Jenna Lyons has returned to the world of design with a collection for Mejuri made to mark International Women’s Day.
The former J. Crew creative director and the direct-to-consumer Millennial jeweler have collaborated on two signet ring designs and a chain that they can be strung on. Prices range from $125 for a vermeil ring to $595 for the 14-karat version. The collection will become available for sale on Feb. 21, with $5 from each sale donated to Mejuri’s Empowerment Fund.
While Lyons has taken an extended break from product-focused fashion design, she said she’s kept busy. “I don’t feel like I ever left! I may not be working in fashion directly — but every project I am currently working on is design-focused,” Lyons told WWD.

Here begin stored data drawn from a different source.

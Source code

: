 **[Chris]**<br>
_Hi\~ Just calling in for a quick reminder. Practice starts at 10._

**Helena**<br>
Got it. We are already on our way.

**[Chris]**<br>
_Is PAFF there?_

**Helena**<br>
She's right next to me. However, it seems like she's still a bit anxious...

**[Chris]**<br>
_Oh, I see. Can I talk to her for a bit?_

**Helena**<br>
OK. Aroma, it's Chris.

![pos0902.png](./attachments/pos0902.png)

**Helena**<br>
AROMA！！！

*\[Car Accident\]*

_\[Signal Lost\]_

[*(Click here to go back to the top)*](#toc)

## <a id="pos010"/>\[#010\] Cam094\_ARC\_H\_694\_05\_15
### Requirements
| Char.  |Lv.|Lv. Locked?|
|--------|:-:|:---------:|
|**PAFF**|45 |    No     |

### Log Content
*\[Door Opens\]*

She continued: “Launching my faux lash brand LoveSeen has been a labor of love. I painstakingly worked on the design and development of the lashes themselves — the packaging, the voice and the image. I am also working on a Hotel project in the Bahamas, which has been incredibly hands-on and deeply creative. The development of the HBO MAX show, ‘Stylish with Jenna Lyons,’ was also one of the most creative projects I have experienced. I also designed a line of furniture for Roll & Hill and.…I have been working on the Expert, an interior design platform that allows clients to book time with you for an hour at a time: everything from full-house projects to just helping work though a furniture layout.”
Lyons said working with Mejuri, after learning about the brand from her goddaughter, “has just been an overall incredible partnership. I never really heard young women talk about how much they loved a brand of jewelry: specifically, fine jewelry [until Mejuri].
She feels the company has initiated a larger paradigm shift. “Culturally, we are told that the man is supposed to buy you diamonds — that jewelry is a gift — but the founders of Mejuri wanted to make fine jewelry specifically designed for women to purchase for themselves,” said Lyons. “They wanted to make women feel like the store was for them. Designed for them. Priced for them. Shown the way they might wear the jewelry every day. They have made it their mission to promote and support women — and they show up.”
Lyons also stars in Mejuri’s International Women’s Day collection to coincide with the launch of her designs. She is featured alongside Tommy Dorfman, Allyson Felix and Noor Tagouri with photos captured by Cass Bird.
“When we were discussing casting for this project, we discussed working with Tommy Dorfman. There was no hesitation to work with a trans woman. It’s one thing to say you are “inclusive,“ it’s another to really show up. I am so proud to work with the team at Mejuri. And trust me — I am not an easy critic,” Lyons said of the campaign experience.
Mejuri co-founder and chief executive officer Noura Sakkijha said of the collection and campaign: “My goal is for us to continue to raise the bar and work with our community to see how we can actually make a difference to them. Nurturing a dialogue with them and hearing what they want from us is the only way we can evolve our celebration of International Women’s Day.”
So are more blue-chip design collaborations on the brand’s horizon? “Absolutely,” said Sakkijha. “We built the brand on empowering women and redefining the jewelry industry, and because of that, we want to tell stories about other individuals who have done the same, providing space and platforming our community and the women who support the brand as much as possible.”
Speaking of Lyons’ beauty project, LoveSeen — the line of cruelty-free fake eyelashes has expanded. A brand extension called Featherlift entered Target stores this week. The packaging components are either biodegradable or made from postconsumer recycled materials. The brand’s assortment at Target has 15 stock keeping units, 12 lash styles and three accessories, which range in price from $15.99 to $29.49.
“I learned a lot from my previous life about listening to your customer and getting feedback, and the feedback we get is interesting, it’s not just about lashes,” Lyons said, adding that sustainability bubbled up in most recent business conversations.
The brand wasn’t immune to pandemic-induced headwinds in cosmetics, but Lyons is encouraged by consumer behavior online, where she also keeps tabs on consumer feedback. “We’ve had a lot of incredible moments and wins, and it’s also been really hard. We launched the business in the middle of a pandemic, while people were canceling weddings and not going on dates. There was less motivation to get dolled up,” she said.
“There are all sorts of things we’re really paying attention to and really letting the customer give us feedback in the world of Instagram and TikTok where people contact you directly. I’ve never had that as an option,” she added.
Part of raising her brand’s awareness, though, was going into brick-and-mortar. “You never really know what you’re looking at online and what a product really is, especially if you’re a new brand,” Lyons said. “The landscape of the way people are shopping is different, and I do think there’s value in looking at something and holding it in your hand. Being in-person was a huge thing for us.”
Lyons expects her lashes to appeal universally and are marketed to men and women, for example. “It’s amazing to me how many people tell themselves that they can’t do something before they’ve tried it,” she said. “I probably sat on the same side of that coin prior, but partially because I hadn’t found anything in the market that really worked for me.”